As for past commits, MI TE Devin Funchess got a writeup in the Oakland Observer.
Last week, it seemed like Gunner Kiel was a longshot for Michigan, so I only spent a little bit of time discussing him, but he's since visited Ann Arbor, so an ESPN profile suddenly becomes much more interesting.
"I still need to be more vocal and be the person that people can rely on. I try to be upbeat about everything -- workouts, conditioning, studying the playbook... I'm a great competitor, I hate to lose," Kiel said. "I'm going to work as hard as possible and try to make the other players on the team better every single day. Hopefully I can be the consummate teammate."

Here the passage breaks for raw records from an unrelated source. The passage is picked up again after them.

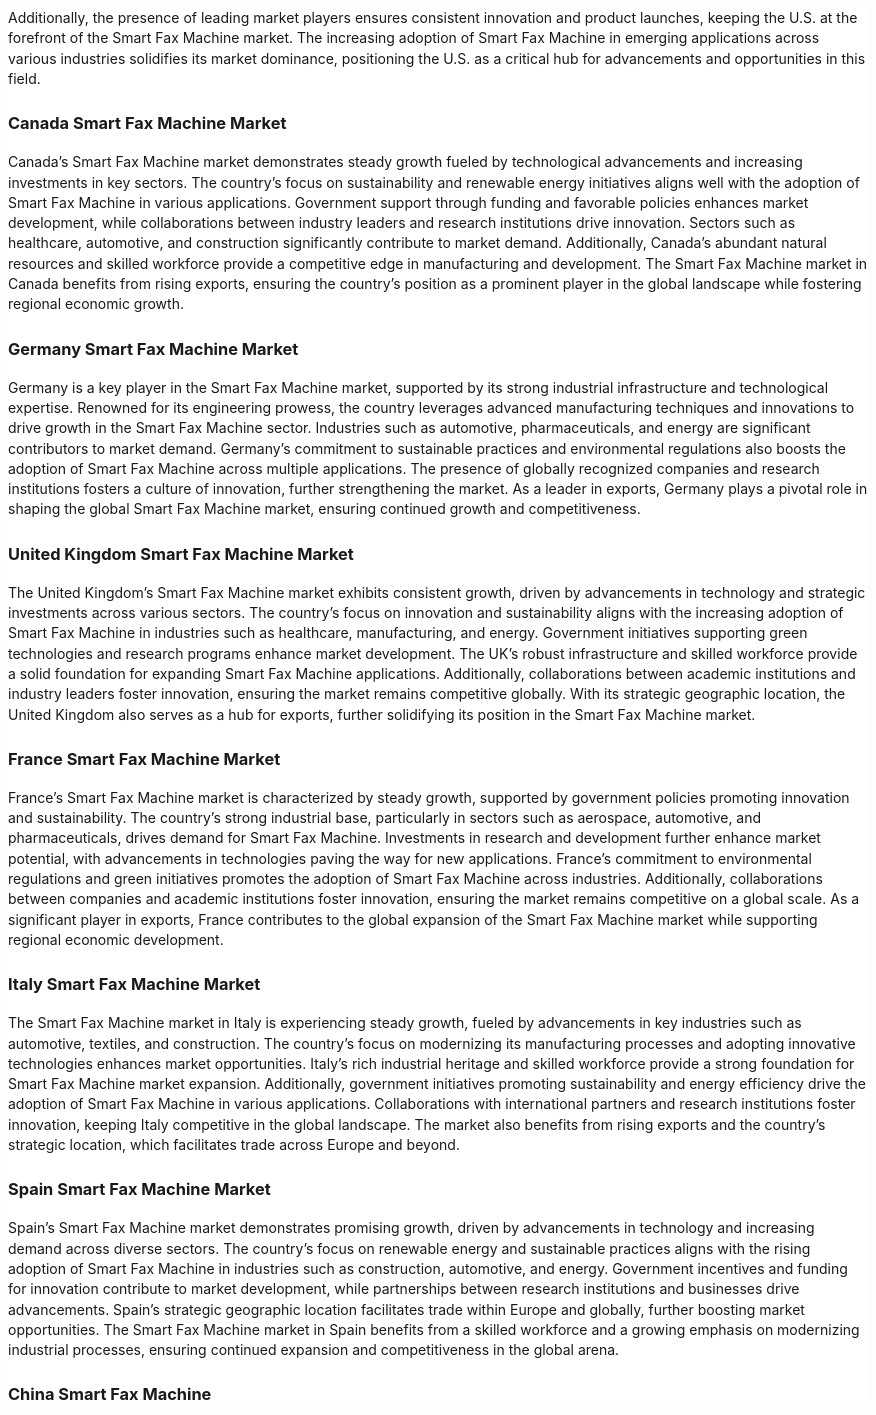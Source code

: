 Additionally, the presence of leading market players ensures consistent innovation and product launches, keeping the U.S. at the forefront of the Smart Fax Machine market. The increasing adoption of Smart Fax Machine in emerging applications across various industries solidifies its market dominance, positioning the U.S. as a critical hub for advancements and opportunities in this field.</p><h3>Canada Smart Fax Machine Market</h3><p>Canada&rsquo;s Smart Fax Machine market demonstrates steady growth fueled by technological advancements and increasing investments in key sectors. The country&rsquo;s focus on sustainability and renewable energy initiatives aligns well with the adoption of Smart Fax Machine in various applications. Government support through funding and favorable policies enhances market development, while collaborations between industry leaders and research institutions drive innovation. Sectors such as healthcare, automotive, and construction significantly contribute to market demand. Additionally, Canada&rsquo;s abundant natural resources and skilled workforce provide a competitive edge in manufacturing and development. The Smart Fax Machine market in Canada benefits from rising exports, ensuring the country&rsquo;s position as a prominent player in the global landscape while fostering regional economic growth.</p><h3>Germany Smart Fax Machine Market</h3><p>Germany is a key player in the Smart Fax Machine market, supported by its strong industrial infrastructure and technological expertise. Renowned for its engineering prowess, the country leverages advanced manufacturing techniques and innovations to drive growth in the Smart Fax Machine sector. Industries such as automotive, pharmaceuticals, and energy are significant contributors to market demand. Germany&rsquo;s commitment to sustainable practices and environmental regulations also boosts the adoption of Smart Fax Machine across multiple applications. The presence of globally recognized companies and research institutions fosters a culture of innovation, further strengthening the market. As a leader in exports, Germany plays a pivotal role in shaping the global Smart Fax Machine market, ensuring continued growth and competitiveness.</p><h3>United Kingdom Smart Fax Machine Market</h3><p>The United Kingdom&rsquo;s Smart Fax Machine market exhibits consistent growth, driven by advancements in technology and strategic investments across various sectors. The country&rsquo;s focus on innovation and sustainability aligns with the increasing adoption of Smart Fax Machine in industries such as healthcare, manufacturing, and energy. Government initiatives supporting green technologies and research programs enhance market development. The UK&rsquo;s robust infrastructure and skilled workforce provide a solid foundation for expanding Smart Fax Machine applications. Additionally, collaborations between academic institutions and industry leaders foster innovation, ensuring the market remains competitive globally. With its strategic geographic location, the United Kingdom also serves as a hub for exports, further solidifying its position in the Smart Fax Machine market.</p><h3>France Smart Fax Machine Market</h3><p>France&rsquo;s Smart Fax Machine market is characterized by steady growth, supported by government policies promoting innovation and sustainability. The country&rsquo;s strong industrial base, particularly in sectors such as aerospace, automotive, and pharmaceuticals, drives demand for Smart Fax Machine. Investments in research and development further enhance market potential, with advancements in technologies paving the way for new applications. France&rsquo;s commitment to environmental regulations and green initiatives promotes the adoption of Smart Fax Machine across industries. Additionally, collaborations between companies and academic institutions foster innovation, ensuring the market remains competitive on a global scale. As a significant player in exports, France contributes to the global expansion of the Smart Fax Machine market while supporting regional economic development.</p><h3>Italy Smart Fax Machine Market</h3><p>The Smart Fax Machine market in Italy is experiencing steady growth, fueled by advancements in key industries such as automotive, textiles, and construction. The country&rsquo;s focus on modernizing its manufacturing processes and adopting innovative technologies enhances market opportunities. Italy&rsquo;s rich industrial heritage and skilled workforce provide a strong foundation for Smart Fax Machine market expansion. Additionally, government initiatives promoting sustainability and energy efficiency drive the adoption of Smart Fax Machine in various applications. Collaborations with international partners and research institutions foster innovation, keeping Italy competitive in the global landscape. The market also benefits from rising exports and the country&rsquo;s strategic location, which facilitates trade across Europe and beyond.</p><h3>Spain Smart Fax Machine Market</h3><p>Spain&rsquo;s Smart Fax Machine market demonstrates promising growth, driven by advancements in technology and increasing demand across diverse sectors. The country&rsquo;s focus on renewable energy and sustainable practices aligns with the rising adoption of Smart Fax Machine in industries such as construction, automotive, and energy. Government incentives and funding for innovation contribute to market development, while partnerships between research institutions and businesses drive advancements. Spain&rsquo;s strategic geographic location facilitates trade within Europe and globally, further boosting market opportunities. The Smart Fax Machine market in Spain benefits from a skilled workforce and a growing emphasis on modernizing industrial processes, ensuring continued expansion and competitiveness in the global arena.</p><h3>China Smart Fax Machine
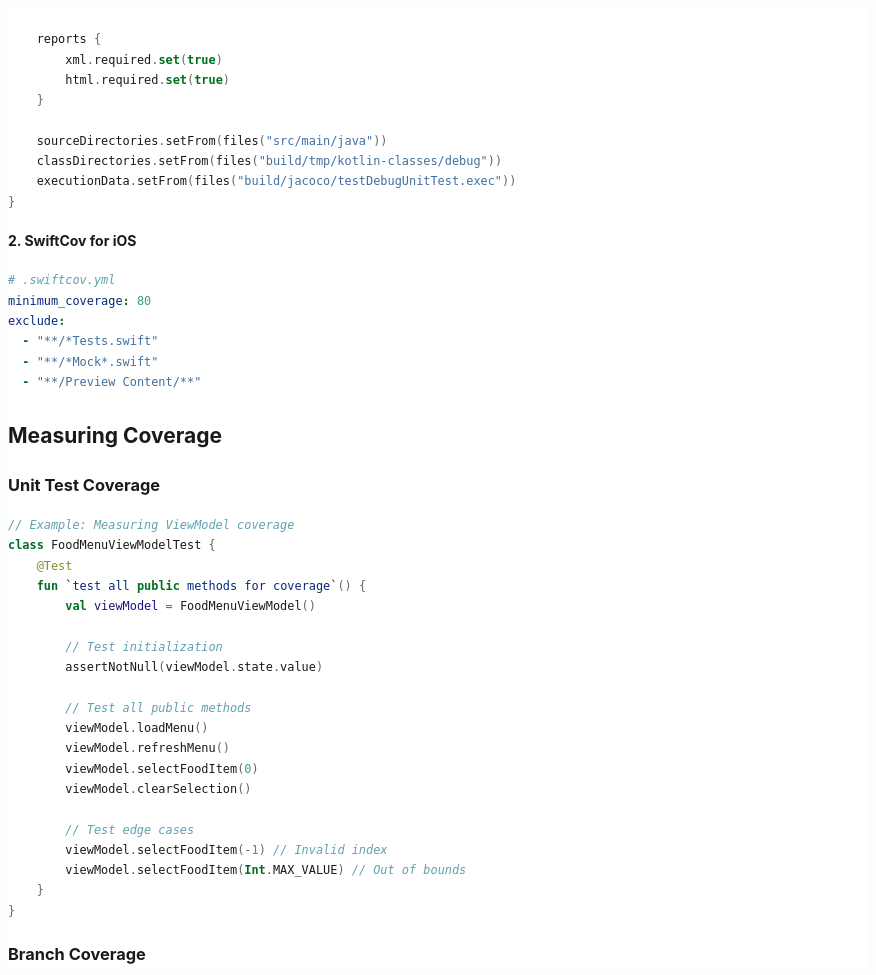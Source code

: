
 ```kotlin
    
    reports {
        xml.required.set(true)
        html.required.set(true)
    }
    
    sourceDirectories.setFrom(files("src/main/java"))
    classDirectories.setFrom(files("build/tmp/kotlin-classes/debug"))
    executionData.setFrom(files("build/jacoco/testDebugUnitTest.exec"))
}
```

#### 2. SwiftCov for iOS
```yaml
# .swiftcov.yml
minimum_coverage: 80
exclude:
  - "**/*Tests.swift"
  - "**/*Mock*.swift"
  - "**/Preview Content/**"
```

## Measuring Coverage

### Unit Test Coverage

```kotlin
// Example: Measuring ViewModel coverage
class FoodMenuViewModelTest {
    @Test
    fun `test all public methods for coverage`() {
        val viewModel = FoodMenuViewModel()
        
        // Test initialization
        assertNotNull(viewModel.state.value)
        
        // Test all public methods
        viewModel.loadMenu()
        viewModel.refreshMenu()
        viewModel.selectFoodItem(0)
        viewModel.clearSelection()
        
        // Test edge cases
        viewModel.selectFoodItem(-1) // Invalid index
        viewModel.selectFoodItem(Int.MAX_VALUE) // Out of bounds
    }
}
```

### Branch Coverage
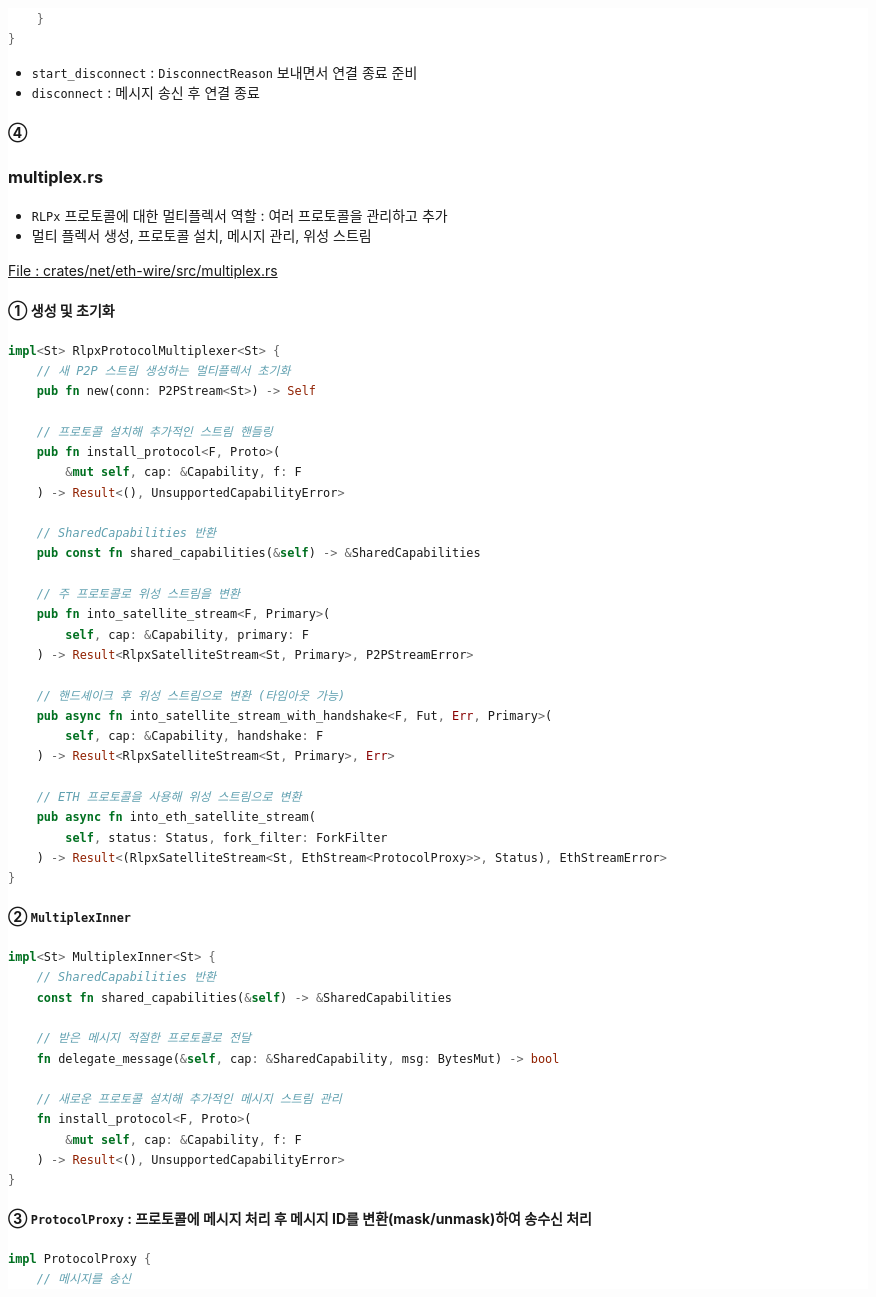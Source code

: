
 ```Rust 
    }
}
```
- `start_disconnect` : `DisconnectReason` 보내면서 연결 종료 준비
- `disconnect` : 메시지 송신 후 연결 종료 
#### ④

### multiplex.rs
-  `RLPx` 프로토콜에 대한 멀티플렉서 역할 : 여러 프로토콜을 관리하고 추가
- 멀티 플렉서 생성, 프로토콜 설치, 메시지 관리, 위성 스트림

[File : crates/net/eth-wire/src/multiplex.rs](https://github.com/paradigmxyz/reth/blob/main/crates/net/eth-wire/src/multiplex.rs)
#### ① 생성 및 초기화
```Rust
impl<St> RlpxProtocolMultiplexer<St> {
    // 새 P2P 스트림 생성하는 멀티플렉서 초기화
    pub fn new(conn: P2PStream<St>) -> Self

    // 프로토콜 설치해 추가적인 스트림 핸들링
    pub fn install_protocol<F, Proto>(
        &mut self, cap: &Capability, f: F
    ) -> Result<(), UnsupportedCapabilityError>

    // SharedCapabilities 반환
    pub const fn shared_capabilities(&self) -> &SharedCapabilities

    // 주 프로토콜로 위성 스트림을 변환
    pub fn into_satellite_stream<F, Primary>(
        self, cap: &Capability, primary: F
    ) -> Result<RlpxSatelliteStream<St, Primary>, P2PStreamError>

    // 핸드셰이크 후 위성 스트림으로 변환 (타임아웃 가능)
    pub async fn into_satellite_stream_with_handshake<F, Fut, Err, Primary>(
        self, cap: &Capability, handshake: F
    ) -> Result<RlpxSatelliteStream<St, Primary>, Err>

    // ETH 프로토콜을 사용해 위성 스트림으로 변환
    pub async fn into_eth_satellite_stream(
        self, status: Status, fork_filter: ForkFilter
    ) -> Result<(RlpxSatelliteStream<St, EthStream<ProtocolProxy>>, Status), EthStreamError>
}
```
#### ② `MultiplexInner`
```Rust
impl<St> MultiplexInner<St> {
    // SharedCapabilities 반환
    const fn shared_capabilities(&self) -> &SharedCapabilities

    // 받은 메시지 적절한 프로토콜로 전달
    fn delegate_message(&self, cap: &SharedCapability, msg: BytesMut) -> bool

    // 새로운 프로토콜 설치해 추가적인 메시지 스트림 관리
    fn install_protocol<F, Proto>(
        &mut self, cap: &Capability, f: F
    ) -> Result<(), UnsupportedCapabilityError>
}
```
#### ③ `ProtocolProxy` : 프로토콜에 메시지 처리 후 메시지 ID를 변환(mask/unmask)하여 송수신 처리
```Rust
impl ProtocolProxy {
    // 메시지를 송신
```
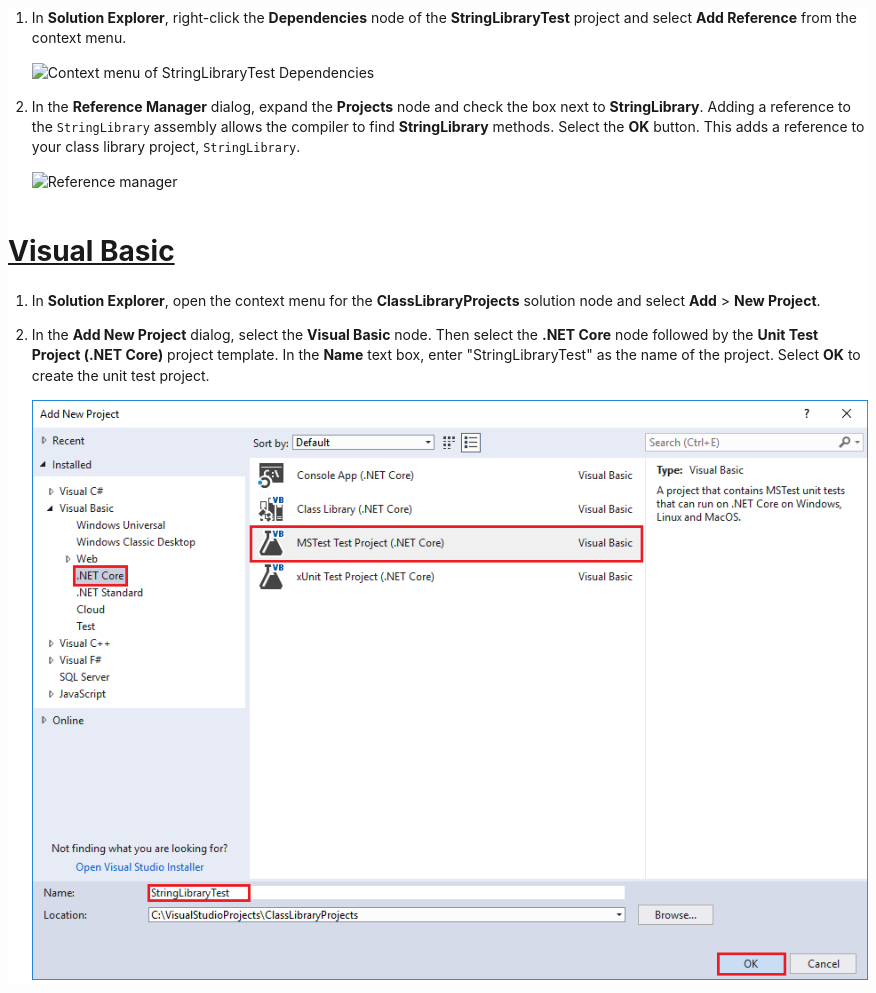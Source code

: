 1. In **Solution Explorer**, right-click the **Dependencies** node of the **StringLibraryTest** project and select **Add Reference** from the context menu.

   ![Context menu of StringLibraryTest Dependencies](./media/testing-library-with-visual-studio/addreference.png)

1. In the **Reference Manager** dialog, expand the **Projects** node and check the box next to **StringLibrary**. Adding a reference to the `StringLibrary` assembly allows the compiler to find **StringLibrary** methods. Select the **OK** button. This adds a reference to your class library project, `StringLibrary`.

   ![Reference manager](./media/testing-library-with-visual-studio/referencemanager.png)
# [Visual Basic](#tab/visual-basic) 
1. In **Solution Explorer**, open the context menu for the **ClassLibraryProjects** solution node and select **Add** > **New Project**.

1. In the **Add New Project** dialog, select the **Visual Basic** node. Then select the **.NET Core** node followed by the **Unit Test Project (.NET Core)** project template. In the **Name** text box, enter "StringLibraryTest" as the name of the project. Select **OK** to create the unit test project.

   ![Add New Project dialog](./media/testing-library-with-visual-studio/vb-testproject.png)
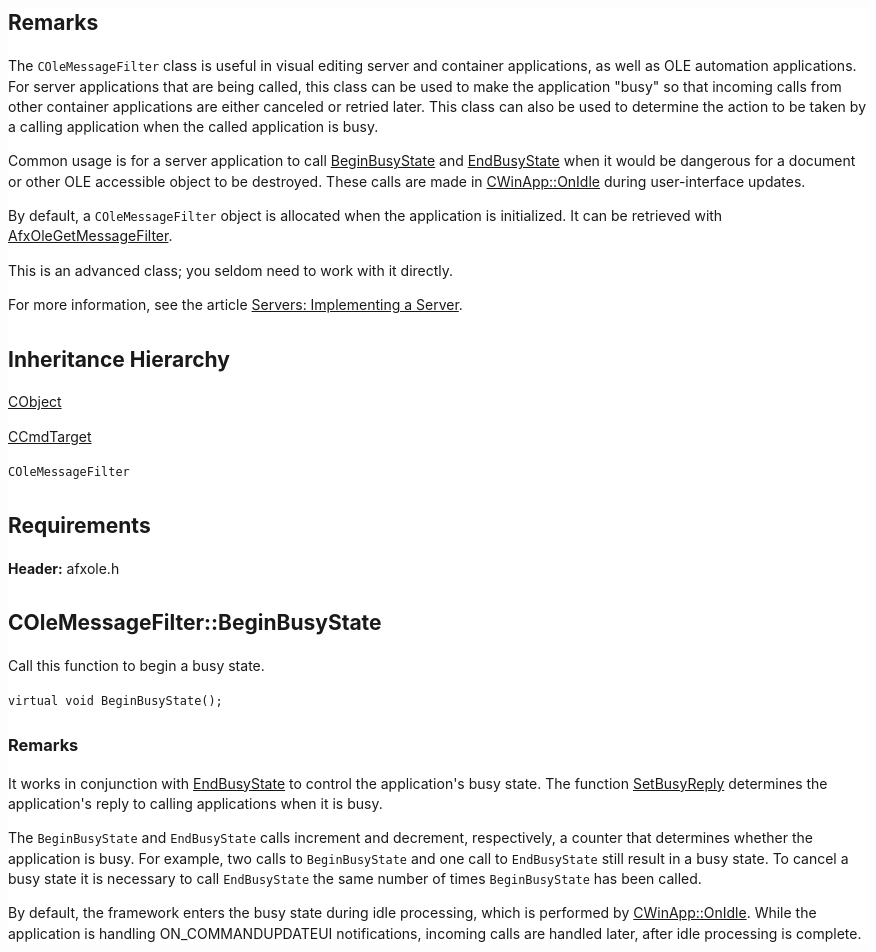 ## Remarks

The `COleMessageFilter` class is useful in visual editing server and container applications, as well as OLE automation applications. For server applications that are being called, this class can be used to make the application "busy" so that incoming calls from other container applications are either canceled or retried later. This class can also be used to determine the action to be taken by a calling application when the called application is busy.

Common usage is for a server application to call [BeginBusyState](#beginbusystate) and [EndBusyState](#endbusystate) when it would be dangerous for a document or other OLE accessible object to be destroyed. These calls are made in [CWinApp::OnIdle](../../mfc/reference/cwinapp-class.md#onidle) during user-interface updates.

By default, a `COleMessageFilter` object is allocated when the application is initialized. It can be retrieved with [AfxOleGetMessageFilter](application-control.md#afxolegetmessagefilter).

This is an advanced class; you seldom need to work with it directly.

For more information, see the article [Servers: Implementing a Server](../../mfc/servers-implementing-a-server.md).

## Inheritance Hierarchy

[CObject](../../mfc/reference/cobject-class.md)

[CCmdTarget](../../mfc/reference/ccmdtarget-class.md)

`COleMessageFilter`

## Requirements

**Header:** afxole.h

## <a name="beginbusystate"></a>  COleMessageFilter::BeginBusyState

Call this function to begin a busy state.

```
virtual void BeginBusyState();
```

### Remarks

It works in conjunction with [EndBusyState](#endbusystate) to control the application's busy state. The function [SetBusyReply](#setbusyreply) determines the application's reply to calling applications when it is busy.

The `BeginBusyState` and `EndBusyState` calls increment and decrement, respectively, a counter that determines whether the application is busy. For example, two calls to `BeginBusyState` and one call to `EndBusyState` still result in a busy state. To cancel a busy state it is necessary to call `EndBusyState` the same number of times `BeginBusyState` has been called.

By default, the framework enters the busy state during idle processing, which is performed by [CWinApp::OnIdle](../../mfc/reference/cwinapp-class.md#onidle). While the application is handling ON_COMMANDUPDATEUI notifications, incoming calls are handled later, after idle processing is complete.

Making said article even more interesting is that the author included Michigan among his four favorites:
Michigan: "They have a new coaching staff and they are bringing a new offense on the table that's going to feature the passing game a lot. It's going to be a good system and they will be successful."
Meanwhioe, here are some Tyler O'Connor Highlights:
($) Maybe got offered.
OH QB Austin Appleby talks about coming back from a knee injury last fall:
Appleby searched every nook and cranny he could for rehab edges. He found a a device called an ARPwave. It is similar to electro-stimulus muscle training, only amped up. It can be painful. Dwight Freeney used it to recover from an ankle injury during Super Bowl week and play in the game in 2010.
“It is the single most difficult thing I’ve ever done in my life,” Appleby said. “But I am so much stronger because of it. They would stick it to my quads and hamstrings, jack it up, and I would have to hold squats and lunges. The first month or so, I couldn’t make it up my stairs.”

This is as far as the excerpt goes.